Wednesday, August 31, 2011

NYC Vintage Image Of The Day: Blind Leading The Blind? 1974

In 1958, Sun Myung Moon founded the Unification Church in South Korea. In 1971, he had moved to the U.S. to begin mission work in Washington, New York and San Francisco and by 1973, the church had several thousand members in all 50 states, often characterized by their free-flowing robes, shaved heads and offers to "buy a flower," including the disciple above, in New York in 1974.
Sun Myung Moon and Hak Ja Han.

"Moonies" were considered a cult, because of high-pressure recruitment methods and the belief that the church separated disenfranchised, vulnerable young people from their families through brainwashing or mind control. One scholar wrote, "It is a ready-made doctrine for impatient young people and all those for whom the pursuit of the complex has become a tiresome and fruitless venture."

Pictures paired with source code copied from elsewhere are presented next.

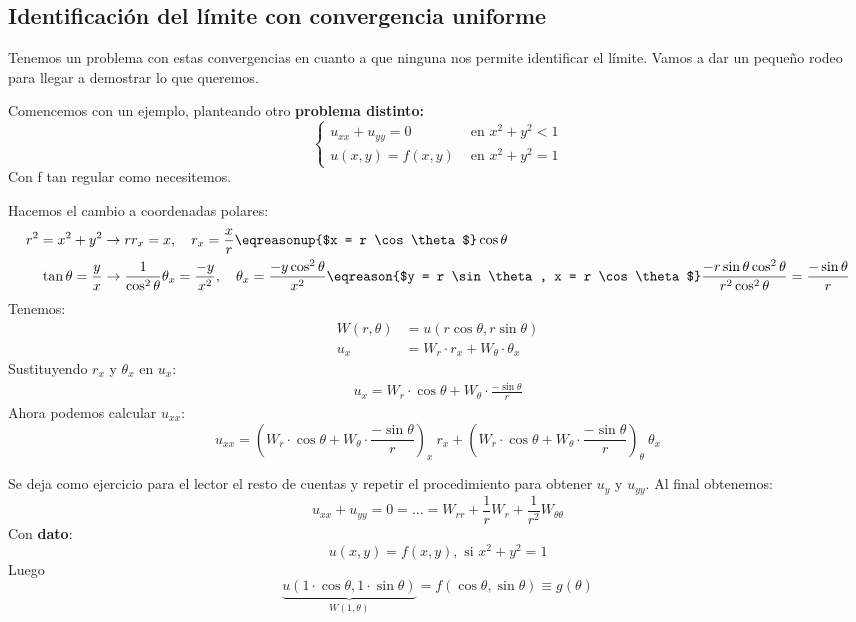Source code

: 		\subsection{Identificación del límite con convergencia uniforme}

		Tenemos un problema con estas convergencias en cuanto a que ninguna nos permite identificar el límite. Vamos a dar un pequeño rodeo para llegar a demostrar lo que queremos.

		Comencemos con un ejemplo, planteando otro \textbf{problema distinto:}
		\[
			\begin{cases}
				u_{xx} + u_{yy} = 0 & \text{ en } x^2 + y^2 < 1 \\
				u(x,y) = f(x,y) & \text{ en } x^2 + y^2 = 1
			\end{cases}
		\]
		Con f tan regular como necesitemos.

		Hacemos el cambio a coordenadas polares:
		\begin{align*}
		 r^2 = x^2 + y^2  &\rightarrow rr_x = x , \quad r_x = \frac{x}{r} \eqreasonup{$x = r \cos \theta $} \cos \theta \\
		 \tan \theta = \frac{y}{x}  &\rightarrow \frac{1}{\cos^2 \theta} \theta_x = \frac{-y}{x^2}, \quad \theta_x = \frac{-y \cos^2\theta}{x^2} \eqreason{$y = r \sin \theta, x = r \cos \theta$} \frac{-r \sin \theta \cos^2 \theta}{r^2 \cos^2 \theta} = \frac{- \sin \theta}{r}
		\end{align*}
		Tenemos:
		\begin{align*}
			W(r, \theta) &= u(r \cos \theta, r \sin \theta)\\
			u_x &= W_r \cdot r_x + W_\theta \cdot \theta_x
		\end{align*}
		Sustituyendo $r_x$ y $\theta_x$ en $u_x$:
		\begin{align*}
			u_x = W_r \cdot \cos \theta + W_\theta \cdot \frac{- \sin \theta}{r}
		\end{align*}
		Ahora podemos calcular $u_{xx}$:
		$$ u_{xx} = (W_r \cdot \cos \theta + W_\theta \cdot \frac{- \sin \theta}{r})_x \ r_x + (W_r \cdot \cos \theta + W_\theta \cdot \frac{- \sin \theta}{r})_\theta \ \theta_x$$

		Se deja como ejercicio para el lector el resto de cuentas y repetir el procedimiento para obtener $u_y$ y $u_{yy}$. Al final obtenemos:
		$$ u_{xx} + u_{yy} = 0 = \dots = W_{rr} + \frac{1}{r}W_r + \frac{1}{r^2}W_{\theta\theta}$$
		Con \textbf{dato}:
		\[ u(x,y) = f(x,y), \text{ si } x^2 + y^2 = 1\]
		Luego
		\[ \underbrace{u(1 \cdot \cos \theta,1 \cdot \sin \theta)}_{W(1,\theta)} = f(\cos \theta, \sin \theta) \equiv g(\theta)\]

One former Moonie explained the recruitment drive: "Creativity is frowned upon, conformity is stressed. All day you are bombarded by ideas and concepts. There is little relaxation, so your resistance is low. You are taught that everyone not in the movement is under the influence of Satan and you should mistrust them."

Moonie doctrine is summarized in the textbook Divine Principle and include belief that the Rev. Moon himself was recognized by Christ as the second coming of the messiah.

In 1982, the tax-exempt Moon established the highly conservative Washington Times newspaper in Washington. President George W. Bush said it was the first paper he read every morning.